# DESCRIPTION OF THE TASK
Print exactly those lines that run from the beginning of the data to the line bearing "## 3.1.1 搜索节点", inclusive.

--- MATERIAL SUPPLIED Enclosed Below ---

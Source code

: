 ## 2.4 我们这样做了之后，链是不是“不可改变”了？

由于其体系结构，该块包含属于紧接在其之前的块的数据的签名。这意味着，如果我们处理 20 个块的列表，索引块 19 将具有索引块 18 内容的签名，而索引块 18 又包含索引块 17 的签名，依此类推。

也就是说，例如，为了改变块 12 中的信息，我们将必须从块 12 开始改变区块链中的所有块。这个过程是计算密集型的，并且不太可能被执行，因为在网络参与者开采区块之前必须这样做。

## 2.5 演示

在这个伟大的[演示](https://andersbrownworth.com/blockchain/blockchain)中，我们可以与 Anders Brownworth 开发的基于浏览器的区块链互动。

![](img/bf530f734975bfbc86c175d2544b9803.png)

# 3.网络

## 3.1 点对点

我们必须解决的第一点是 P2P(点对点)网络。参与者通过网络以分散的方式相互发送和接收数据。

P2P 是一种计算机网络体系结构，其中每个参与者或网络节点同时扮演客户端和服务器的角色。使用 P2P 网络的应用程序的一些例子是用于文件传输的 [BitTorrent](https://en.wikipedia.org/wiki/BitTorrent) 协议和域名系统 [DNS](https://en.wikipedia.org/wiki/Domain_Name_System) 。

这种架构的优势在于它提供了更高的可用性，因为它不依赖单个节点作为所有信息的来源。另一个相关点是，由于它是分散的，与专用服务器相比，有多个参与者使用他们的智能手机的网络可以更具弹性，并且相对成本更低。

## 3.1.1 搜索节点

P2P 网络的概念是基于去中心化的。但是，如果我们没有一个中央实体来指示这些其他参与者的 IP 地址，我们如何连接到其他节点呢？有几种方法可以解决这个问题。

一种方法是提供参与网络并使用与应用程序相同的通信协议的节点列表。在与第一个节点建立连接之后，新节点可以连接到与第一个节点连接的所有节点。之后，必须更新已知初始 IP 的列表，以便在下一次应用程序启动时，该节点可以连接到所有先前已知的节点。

--- End of Enclosed MATERIAL SUPPLIED ---

# OUTPUT FOR THIS EXERCISE
Source code

: ## 2.4 我们这样做了之后，链是不是“不可改变”了？

由于其体系结构，该块包含属于紧接在其之前的块的数据的签名。这意味着，如果我们处理 20 个块的列表，索引块 19 将具有索引块 18 内容的签名，而索引块 18 又包含索引块 17 的签名，依此类推。

也就是说，例如，为了改变块 12 中的信息，我们将必须从块 12 开始改变区块链中的所有块。这个过程是计算密集型的，并且不太可能被执行，因为在网络参与者开采区块之前必须这样做。

## 2.5 演示

在这个伟大的[演示](https://andersbrownworth.com/blockchain/blockchain)中，我们可以与 Anders Brownworth 开发的基于浏览器的区块链互动。

![](img/bf530f734975bfbc86c175d2544b9803.png)

# 3.网络

## 3.1 点对点

我们必须解决的第一点是 P2P(点对点)网络。参与者通过网络以分散的方式相互发送和接收数据。

P2P 是一种计算机网络体系结构，其中每个参与者或网络节点同时扮演客户端和服务器的角色。使用 P2P 网络的应用程序的一些例子是用于文件传输的 [BitTorrent](https://en.wikipedia.org/wiki/BitTorrent) 协议和域名系统 [DNS](https://en.wikipedia.org/wiki/Domain_Name_System) 。

这种架构的优势在于它提供了更高的可用性，因为它不依赖单个节点作为所有信息的来源。另一个相关点是，由于它是分散的，与专用服务器相比，有多个参与者使用他们的智能手机的网络可以更具弹性，并且相对成本更低。

## 3.1.1 搜索节点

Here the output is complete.